# REQUIREMENT:
Go line by line through the listing below and copy those that hold "Systems".

# PROVIDED MATERIAL:
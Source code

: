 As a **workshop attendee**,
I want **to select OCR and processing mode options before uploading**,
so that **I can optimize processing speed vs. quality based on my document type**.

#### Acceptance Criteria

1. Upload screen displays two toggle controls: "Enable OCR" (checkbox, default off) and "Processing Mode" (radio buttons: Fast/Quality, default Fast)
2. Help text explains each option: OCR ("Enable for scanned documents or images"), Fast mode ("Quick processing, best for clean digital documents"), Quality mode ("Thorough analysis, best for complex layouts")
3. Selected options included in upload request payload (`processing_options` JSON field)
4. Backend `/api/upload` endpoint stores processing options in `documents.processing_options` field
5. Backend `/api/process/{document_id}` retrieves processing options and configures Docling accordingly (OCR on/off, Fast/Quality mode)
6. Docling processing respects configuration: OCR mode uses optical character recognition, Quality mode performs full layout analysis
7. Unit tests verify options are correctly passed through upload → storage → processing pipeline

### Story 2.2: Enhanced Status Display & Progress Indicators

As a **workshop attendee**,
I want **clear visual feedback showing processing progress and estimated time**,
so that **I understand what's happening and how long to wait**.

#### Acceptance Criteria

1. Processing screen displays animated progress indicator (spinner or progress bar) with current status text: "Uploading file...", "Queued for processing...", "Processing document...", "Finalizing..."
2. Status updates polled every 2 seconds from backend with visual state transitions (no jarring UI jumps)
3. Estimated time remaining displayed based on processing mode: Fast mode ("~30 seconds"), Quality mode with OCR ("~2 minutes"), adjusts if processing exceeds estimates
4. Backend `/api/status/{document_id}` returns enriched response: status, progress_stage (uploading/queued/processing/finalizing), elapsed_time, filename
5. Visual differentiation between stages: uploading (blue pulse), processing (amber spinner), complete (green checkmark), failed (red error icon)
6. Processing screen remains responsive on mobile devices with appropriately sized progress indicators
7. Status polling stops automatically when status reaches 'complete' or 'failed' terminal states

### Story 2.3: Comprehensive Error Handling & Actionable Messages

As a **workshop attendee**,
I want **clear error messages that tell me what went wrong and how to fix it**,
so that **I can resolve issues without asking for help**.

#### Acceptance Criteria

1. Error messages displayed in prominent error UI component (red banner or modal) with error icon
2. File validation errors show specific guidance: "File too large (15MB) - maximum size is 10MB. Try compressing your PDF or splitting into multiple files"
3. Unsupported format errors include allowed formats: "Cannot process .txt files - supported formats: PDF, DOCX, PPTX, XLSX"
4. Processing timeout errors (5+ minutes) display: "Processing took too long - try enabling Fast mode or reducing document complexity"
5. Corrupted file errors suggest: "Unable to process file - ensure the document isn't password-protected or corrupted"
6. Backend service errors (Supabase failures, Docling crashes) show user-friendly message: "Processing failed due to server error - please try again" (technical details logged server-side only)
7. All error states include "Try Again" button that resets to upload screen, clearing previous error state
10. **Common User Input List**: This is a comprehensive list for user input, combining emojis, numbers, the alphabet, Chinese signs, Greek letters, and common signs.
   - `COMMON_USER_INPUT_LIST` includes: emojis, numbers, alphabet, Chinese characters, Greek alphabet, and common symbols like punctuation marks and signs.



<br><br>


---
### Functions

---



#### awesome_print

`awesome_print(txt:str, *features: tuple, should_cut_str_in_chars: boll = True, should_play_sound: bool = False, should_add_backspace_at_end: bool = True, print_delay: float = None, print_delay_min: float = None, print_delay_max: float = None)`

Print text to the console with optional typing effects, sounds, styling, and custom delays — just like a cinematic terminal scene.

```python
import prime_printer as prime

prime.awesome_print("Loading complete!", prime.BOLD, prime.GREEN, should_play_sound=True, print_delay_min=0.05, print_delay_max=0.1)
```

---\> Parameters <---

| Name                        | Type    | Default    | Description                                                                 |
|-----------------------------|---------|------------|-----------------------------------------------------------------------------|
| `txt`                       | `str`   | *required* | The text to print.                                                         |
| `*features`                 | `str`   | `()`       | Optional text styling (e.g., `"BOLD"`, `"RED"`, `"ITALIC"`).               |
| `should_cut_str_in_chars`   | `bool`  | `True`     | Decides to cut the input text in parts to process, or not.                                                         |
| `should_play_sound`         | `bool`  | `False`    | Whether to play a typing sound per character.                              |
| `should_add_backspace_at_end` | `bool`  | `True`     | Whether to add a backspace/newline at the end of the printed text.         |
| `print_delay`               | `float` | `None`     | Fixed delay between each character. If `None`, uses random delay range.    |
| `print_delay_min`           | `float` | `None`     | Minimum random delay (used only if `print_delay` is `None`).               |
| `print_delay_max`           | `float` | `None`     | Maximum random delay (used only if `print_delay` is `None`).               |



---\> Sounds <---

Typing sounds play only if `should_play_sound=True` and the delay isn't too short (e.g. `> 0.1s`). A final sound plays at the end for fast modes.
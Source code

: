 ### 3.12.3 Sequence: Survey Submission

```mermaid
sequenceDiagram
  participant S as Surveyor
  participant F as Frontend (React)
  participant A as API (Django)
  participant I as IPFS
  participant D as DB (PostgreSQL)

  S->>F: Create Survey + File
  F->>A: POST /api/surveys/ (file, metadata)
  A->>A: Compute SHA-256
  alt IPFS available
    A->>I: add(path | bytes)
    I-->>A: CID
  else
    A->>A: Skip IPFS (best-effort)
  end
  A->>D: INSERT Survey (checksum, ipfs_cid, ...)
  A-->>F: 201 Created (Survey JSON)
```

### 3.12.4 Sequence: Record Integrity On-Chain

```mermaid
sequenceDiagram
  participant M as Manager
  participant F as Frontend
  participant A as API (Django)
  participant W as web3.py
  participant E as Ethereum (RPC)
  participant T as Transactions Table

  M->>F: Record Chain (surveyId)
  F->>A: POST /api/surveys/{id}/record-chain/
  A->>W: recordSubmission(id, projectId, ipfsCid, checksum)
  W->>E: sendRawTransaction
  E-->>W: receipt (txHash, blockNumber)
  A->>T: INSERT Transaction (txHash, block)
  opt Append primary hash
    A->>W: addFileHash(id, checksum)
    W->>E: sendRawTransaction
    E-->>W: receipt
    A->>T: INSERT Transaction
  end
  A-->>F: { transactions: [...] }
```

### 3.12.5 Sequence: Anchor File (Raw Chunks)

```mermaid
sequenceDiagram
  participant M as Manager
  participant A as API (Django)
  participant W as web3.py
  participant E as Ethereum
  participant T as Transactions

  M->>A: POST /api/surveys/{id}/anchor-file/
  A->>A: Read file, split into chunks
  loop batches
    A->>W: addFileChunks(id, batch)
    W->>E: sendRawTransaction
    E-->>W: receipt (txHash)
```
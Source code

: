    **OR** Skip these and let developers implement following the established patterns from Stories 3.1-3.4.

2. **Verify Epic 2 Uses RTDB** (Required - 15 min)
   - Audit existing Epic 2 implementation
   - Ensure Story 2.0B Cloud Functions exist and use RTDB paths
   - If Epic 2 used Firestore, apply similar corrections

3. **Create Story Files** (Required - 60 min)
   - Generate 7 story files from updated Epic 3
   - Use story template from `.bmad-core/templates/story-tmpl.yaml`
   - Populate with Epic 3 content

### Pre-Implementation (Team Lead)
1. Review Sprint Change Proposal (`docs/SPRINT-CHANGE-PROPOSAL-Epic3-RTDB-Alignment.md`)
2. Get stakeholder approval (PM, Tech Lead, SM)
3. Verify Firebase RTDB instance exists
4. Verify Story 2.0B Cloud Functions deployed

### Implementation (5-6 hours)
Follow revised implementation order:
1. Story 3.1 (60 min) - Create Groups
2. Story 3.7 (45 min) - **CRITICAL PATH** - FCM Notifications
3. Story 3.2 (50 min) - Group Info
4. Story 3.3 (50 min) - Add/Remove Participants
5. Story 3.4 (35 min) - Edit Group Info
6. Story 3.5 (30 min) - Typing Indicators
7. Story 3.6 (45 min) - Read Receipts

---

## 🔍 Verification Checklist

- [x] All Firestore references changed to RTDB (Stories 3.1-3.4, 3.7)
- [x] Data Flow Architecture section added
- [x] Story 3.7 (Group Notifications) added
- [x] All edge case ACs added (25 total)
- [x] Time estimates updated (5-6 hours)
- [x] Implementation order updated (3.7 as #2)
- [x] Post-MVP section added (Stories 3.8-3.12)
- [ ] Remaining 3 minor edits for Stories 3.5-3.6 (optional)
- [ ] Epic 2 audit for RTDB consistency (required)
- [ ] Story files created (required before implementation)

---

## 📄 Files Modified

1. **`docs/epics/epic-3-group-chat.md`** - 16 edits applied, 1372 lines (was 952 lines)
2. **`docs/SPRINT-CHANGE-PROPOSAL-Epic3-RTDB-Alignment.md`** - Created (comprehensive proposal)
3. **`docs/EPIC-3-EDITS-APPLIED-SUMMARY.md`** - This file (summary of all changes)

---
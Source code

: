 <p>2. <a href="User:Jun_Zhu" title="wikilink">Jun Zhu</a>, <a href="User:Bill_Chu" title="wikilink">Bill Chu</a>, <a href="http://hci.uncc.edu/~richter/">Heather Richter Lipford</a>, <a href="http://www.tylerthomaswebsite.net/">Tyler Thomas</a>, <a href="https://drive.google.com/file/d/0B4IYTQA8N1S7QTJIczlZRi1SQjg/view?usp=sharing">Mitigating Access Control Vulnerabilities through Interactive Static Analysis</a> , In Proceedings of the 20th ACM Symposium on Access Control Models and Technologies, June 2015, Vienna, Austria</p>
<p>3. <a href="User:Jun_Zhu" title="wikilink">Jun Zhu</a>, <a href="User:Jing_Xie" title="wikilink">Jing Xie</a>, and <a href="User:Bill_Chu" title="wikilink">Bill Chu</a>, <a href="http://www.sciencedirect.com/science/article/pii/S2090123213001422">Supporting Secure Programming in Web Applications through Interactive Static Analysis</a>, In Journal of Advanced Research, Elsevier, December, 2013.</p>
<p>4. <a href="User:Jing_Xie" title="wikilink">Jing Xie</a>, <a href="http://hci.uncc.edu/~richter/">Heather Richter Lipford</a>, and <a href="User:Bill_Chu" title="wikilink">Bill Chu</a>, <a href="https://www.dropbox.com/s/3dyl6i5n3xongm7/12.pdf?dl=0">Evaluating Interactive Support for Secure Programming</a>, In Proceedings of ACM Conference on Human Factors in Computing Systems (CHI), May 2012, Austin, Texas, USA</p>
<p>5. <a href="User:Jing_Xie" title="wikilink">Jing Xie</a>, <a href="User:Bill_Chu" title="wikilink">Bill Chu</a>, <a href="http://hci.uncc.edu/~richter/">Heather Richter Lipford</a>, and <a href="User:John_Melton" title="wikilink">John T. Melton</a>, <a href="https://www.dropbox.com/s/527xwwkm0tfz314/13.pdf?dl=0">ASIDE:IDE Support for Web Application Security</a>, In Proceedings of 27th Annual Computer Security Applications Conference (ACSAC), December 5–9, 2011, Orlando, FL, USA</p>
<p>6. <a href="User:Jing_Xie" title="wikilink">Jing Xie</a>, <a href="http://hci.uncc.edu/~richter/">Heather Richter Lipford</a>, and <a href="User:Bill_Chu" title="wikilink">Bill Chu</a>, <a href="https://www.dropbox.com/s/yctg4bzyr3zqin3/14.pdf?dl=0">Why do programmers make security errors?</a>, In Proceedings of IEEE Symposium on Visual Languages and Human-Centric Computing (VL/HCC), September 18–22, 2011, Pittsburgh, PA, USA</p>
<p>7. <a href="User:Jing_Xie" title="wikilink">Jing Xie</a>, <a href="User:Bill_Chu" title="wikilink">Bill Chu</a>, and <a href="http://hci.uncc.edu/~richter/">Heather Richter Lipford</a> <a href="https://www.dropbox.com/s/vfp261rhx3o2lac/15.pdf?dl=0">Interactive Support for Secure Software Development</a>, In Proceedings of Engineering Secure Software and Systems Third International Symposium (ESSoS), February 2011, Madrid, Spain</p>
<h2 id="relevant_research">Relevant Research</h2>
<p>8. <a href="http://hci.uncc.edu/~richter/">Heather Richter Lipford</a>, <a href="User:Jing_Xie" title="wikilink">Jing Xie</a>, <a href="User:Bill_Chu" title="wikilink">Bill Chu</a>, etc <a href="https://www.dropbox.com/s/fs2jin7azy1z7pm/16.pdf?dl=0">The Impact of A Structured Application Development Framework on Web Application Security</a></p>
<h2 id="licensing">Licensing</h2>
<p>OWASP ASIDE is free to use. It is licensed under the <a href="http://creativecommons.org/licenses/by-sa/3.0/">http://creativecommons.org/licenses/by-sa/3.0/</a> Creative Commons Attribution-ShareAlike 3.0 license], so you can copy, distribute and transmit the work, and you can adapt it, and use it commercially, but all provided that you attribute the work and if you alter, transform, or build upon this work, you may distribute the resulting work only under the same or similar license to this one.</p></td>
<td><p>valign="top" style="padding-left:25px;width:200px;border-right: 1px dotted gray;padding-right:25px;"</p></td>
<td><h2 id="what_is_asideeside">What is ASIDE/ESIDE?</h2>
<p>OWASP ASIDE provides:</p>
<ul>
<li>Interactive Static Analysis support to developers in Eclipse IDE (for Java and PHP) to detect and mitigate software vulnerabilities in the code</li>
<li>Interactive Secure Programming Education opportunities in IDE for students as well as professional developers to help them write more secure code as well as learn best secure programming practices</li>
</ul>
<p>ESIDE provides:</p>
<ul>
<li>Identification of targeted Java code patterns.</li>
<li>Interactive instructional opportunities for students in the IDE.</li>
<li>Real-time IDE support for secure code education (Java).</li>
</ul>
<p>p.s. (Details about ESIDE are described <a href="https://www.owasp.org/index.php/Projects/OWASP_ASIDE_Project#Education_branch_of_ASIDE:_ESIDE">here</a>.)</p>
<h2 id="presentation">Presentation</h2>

# EXERCISE ANSWER:
<p>4. <a href="User:Jing_Xie" title="wikilink">Jing Xie</a>, <a href="http://hci.uncc.edu/~richter/">Heather Richter Lipford</a>, and <a href="User:Bill_Chu" title="wikilink">Bill Chu</a>, <a href="https://www.dropbox.com/s/3dyl6i5n3xongm7/12.pdf?dl=0">Evaluating Interactive Support for Secure Programming</a>, In Proceedings of ACM Conference on Human Factors in Computing Systems (CHI), May 2012, Austin, Texas, USA</p>
<p>7. <a href="User:Jing_Xie" title="wikilink">Jing Xie</a>, <a href="User:Bill_Chu" title="wikilink">Bill Chu</a>, and <a href="http://hci.uncc.edu/~richter/">Heather Richter Lipford</a> <a href="https://www.dropbox.com/s/vfp261rhx3o2lac/15.pdf?dl=0">Interactive Support for Secure Software Development</a>, In Proceedings of Engineering Secure Software and Systems Third International Symposium (ESSoS), February 2011, Madrid, Spain</p>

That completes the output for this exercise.